+++ Data supplied +++

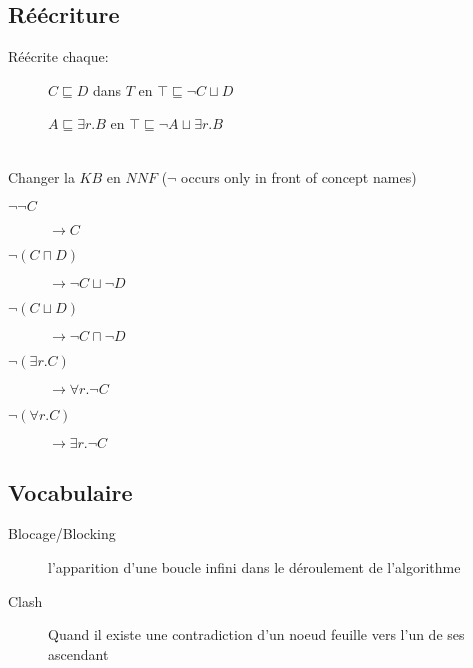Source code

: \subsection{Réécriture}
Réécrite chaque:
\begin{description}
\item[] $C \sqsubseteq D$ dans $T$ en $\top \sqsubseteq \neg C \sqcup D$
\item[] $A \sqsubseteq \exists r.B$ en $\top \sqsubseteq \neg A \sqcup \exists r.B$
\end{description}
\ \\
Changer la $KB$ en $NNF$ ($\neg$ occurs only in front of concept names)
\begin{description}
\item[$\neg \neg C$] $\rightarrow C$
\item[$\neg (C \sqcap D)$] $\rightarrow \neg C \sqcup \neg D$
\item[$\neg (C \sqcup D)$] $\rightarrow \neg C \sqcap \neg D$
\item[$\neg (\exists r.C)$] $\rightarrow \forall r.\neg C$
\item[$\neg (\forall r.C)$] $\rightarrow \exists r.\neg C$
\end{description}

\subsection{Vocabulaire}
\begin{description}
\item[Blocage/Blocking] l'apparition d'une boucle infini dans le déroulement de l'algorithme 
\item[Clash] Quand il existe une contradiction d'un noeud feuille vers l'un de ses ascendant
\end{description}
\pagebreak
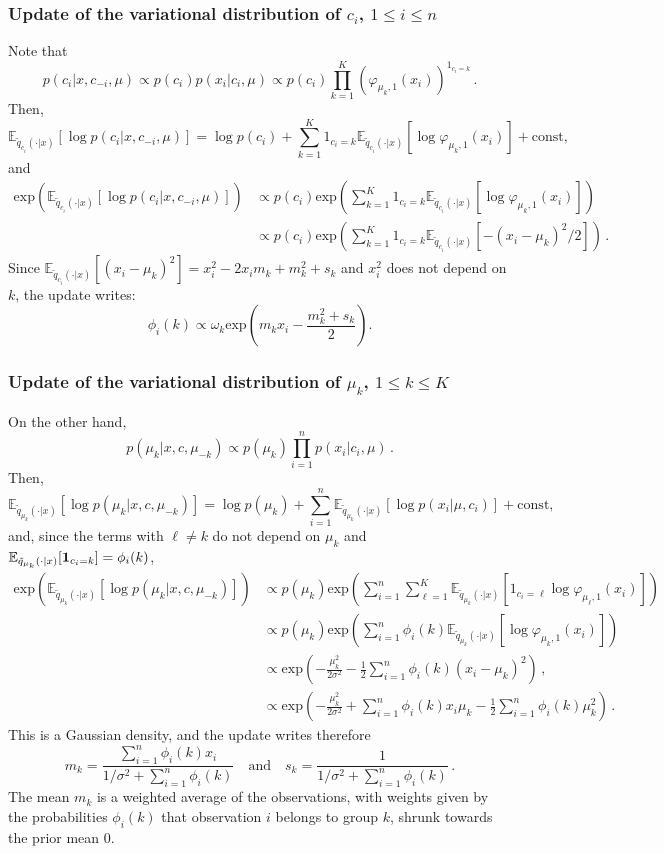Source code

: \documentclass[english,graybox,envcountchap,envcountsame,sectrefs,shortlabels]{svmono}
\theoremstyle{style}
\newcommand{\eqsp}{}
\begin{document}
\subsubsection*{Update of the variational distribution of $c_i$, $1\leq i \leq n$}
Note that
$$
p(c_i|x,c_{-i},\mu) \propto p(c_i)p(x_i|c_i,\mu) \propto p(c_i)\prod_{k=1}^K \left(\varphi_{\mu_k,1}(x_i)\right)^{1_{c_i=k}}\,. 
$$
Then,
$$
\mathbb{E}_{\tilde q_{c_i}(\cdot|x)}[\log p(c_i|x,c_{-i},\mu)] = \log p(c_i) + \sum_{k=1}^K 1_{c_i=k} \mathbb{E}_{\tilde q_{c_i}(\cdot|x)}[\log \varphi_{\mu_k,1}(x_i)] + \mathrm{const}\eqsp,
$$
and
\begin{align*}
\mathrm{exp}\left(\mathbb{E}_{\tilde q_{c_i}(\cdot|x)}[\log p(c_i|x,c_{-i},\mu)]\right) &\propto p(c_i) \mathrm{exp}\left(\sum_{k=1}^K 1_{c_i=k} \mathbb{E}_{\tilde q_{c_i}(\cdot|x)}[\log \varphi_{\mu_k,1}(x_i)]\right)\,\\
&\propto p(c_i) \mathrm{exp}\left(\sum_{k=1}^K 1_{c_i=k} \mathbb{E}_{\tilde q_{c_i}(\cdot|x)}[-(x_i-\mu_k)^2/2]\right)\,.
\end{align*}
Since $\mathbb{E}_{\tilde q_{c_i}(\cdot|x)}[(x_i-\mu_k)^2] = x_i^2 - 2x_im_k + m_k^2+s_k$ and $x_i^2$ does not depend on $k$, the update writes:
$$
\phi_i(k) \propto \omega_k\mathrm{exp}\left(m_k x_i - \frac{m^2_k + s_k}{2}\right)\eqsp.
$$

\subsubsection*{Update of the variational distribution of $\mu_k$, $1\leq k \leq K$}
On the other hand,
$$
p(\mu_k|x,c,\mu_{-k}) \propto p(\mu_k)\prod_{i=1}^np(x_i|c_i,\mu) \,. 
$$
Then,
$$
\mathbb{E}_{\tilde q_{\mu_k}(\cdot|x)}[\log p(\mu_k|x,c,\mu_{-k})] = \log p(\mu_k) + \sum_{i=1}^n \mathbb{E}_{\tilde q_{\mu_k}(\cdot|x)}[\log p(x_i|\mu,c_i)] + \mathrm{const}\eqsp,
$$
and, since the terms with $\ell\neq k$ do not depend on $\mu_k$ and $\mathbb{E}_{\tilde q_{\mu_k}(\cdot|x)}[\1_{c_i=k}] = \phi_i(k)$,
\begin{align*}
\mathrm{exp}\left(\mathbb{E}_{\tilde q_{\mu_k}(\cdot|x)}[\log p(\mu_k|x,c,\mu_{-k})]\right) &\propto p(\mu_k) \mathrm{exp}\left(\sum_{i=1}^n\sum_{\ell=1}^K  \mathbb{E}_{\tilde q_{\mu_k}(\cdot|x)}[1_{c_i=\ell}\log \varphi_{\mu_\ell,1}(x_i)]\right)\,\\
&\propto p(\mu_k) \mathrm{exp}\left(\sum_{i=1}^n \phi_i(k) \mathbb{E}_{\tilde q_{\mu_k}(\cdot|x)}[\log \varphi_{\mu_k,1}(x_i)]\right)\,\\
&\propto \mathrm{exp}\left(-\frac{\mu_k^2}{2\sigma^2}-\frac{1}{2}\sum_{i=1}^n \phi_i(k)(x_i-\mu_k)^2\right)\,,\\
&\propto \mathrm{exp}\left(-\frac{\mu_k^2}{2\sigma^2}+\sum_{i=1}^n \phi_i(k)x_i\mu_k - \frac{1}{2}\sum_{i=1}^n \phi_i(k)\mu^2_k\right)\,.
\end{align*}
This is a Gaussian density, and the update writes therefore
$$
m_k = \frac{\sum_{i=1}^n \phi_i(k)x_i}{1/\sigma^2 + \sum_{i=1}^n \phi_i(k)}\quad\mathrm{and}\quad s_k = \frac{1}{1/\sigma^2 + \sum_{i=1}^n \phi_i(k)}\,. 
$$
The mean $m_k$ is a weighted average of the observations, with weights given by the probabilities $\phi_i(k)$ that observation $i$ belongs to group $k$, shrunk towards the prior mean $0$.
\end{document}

+++
+++ Data supplied +++

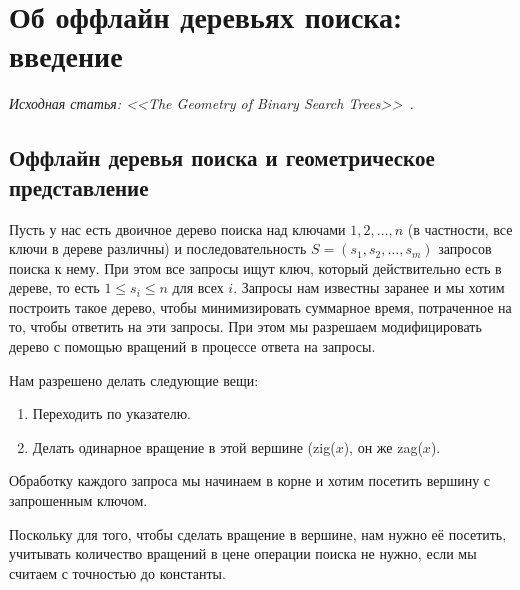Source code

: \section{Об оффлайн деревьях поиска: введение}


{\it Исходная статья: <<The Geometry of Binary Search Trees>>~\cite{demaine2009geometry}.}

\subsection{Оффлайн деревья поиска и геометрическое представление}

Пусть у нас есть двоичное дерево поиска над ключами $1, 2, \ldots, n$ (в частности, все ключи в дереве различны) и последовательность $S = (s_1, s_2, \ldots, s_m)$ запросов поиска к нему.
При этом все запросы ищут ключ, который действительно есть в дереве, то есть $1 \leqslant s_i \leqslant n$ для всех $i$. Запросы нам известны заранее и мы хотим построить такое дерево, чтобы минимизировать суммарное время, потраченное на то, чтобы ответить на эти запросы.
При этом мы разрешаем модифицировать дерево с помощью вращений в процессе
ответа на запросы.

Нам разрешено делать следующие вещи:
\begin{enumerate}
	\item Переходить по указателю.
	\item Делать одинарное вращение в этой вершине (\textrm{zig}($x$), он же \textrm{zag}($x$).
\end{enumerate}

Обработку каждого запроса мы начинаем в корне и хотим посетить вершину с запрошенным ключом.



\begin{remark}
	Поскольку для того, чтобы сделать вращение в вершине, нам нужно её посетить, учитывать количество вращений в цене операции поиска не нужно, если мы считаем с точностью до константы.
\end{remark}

+++
+++ Data supplied +++

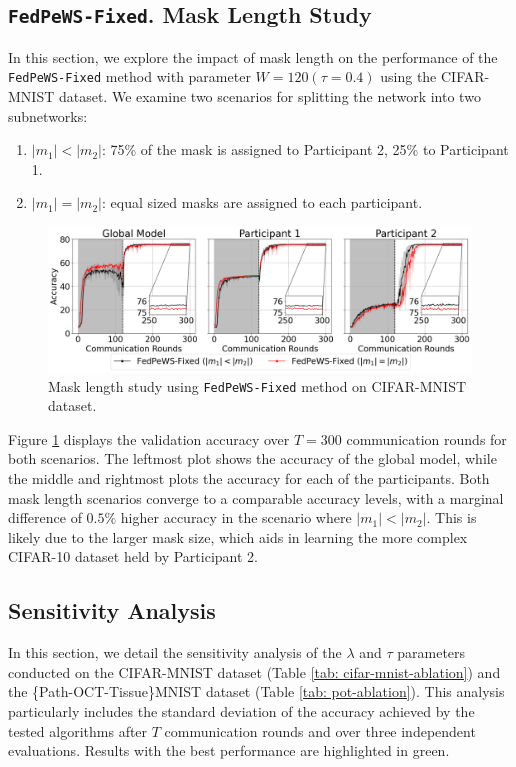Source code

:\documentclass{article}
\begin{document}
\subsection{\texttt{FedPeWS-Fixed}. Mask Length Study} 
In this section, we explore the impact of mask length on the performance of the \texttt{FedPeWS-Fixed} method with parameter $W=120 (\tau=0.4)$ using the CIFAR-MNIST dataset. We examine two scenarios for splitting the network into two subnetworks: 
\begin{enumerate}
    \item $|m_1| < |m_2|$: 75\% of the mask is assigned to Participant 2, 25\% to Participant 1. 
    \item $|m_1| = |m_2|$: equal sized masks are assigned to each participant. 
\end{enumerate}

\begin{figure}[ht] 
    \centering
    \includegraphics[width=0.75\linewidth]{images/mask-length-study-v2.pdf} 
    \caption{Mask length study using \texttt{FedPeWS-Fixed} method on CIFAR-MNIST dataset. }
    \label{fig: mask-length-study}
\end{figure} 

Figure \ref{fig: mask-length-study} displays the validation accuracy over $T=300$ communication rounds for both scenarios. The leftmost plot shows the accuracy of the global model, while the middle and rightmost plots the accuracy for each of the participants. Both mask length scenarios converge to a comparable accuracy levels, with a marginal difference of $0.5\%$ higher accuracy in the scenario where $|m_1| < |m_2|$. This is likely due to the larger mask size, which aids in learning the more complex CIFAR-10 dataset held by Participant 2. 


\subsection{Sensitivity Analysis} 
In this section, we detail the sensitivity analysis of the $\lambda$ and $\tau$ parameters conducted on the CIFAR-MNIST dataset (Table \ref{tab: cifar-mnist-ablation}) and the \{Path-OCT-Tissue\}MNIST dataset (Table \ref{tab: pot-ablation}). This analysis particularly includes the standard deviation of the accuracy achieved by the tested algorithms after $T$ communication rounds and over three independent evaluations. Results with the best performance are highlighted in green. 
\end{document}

+++

[Problem to work on]
Wherever the word "dans" turns up in the material, copy the whole line.

[Written response]
\item[] $C \sqsubseteq D$ dans $T$ en $\top \sqsubseteq \neg C \sqcup D$
\item[Blocage/Blocking] l'apparition d'une boucle infini dans le déroulement de l'algorithme 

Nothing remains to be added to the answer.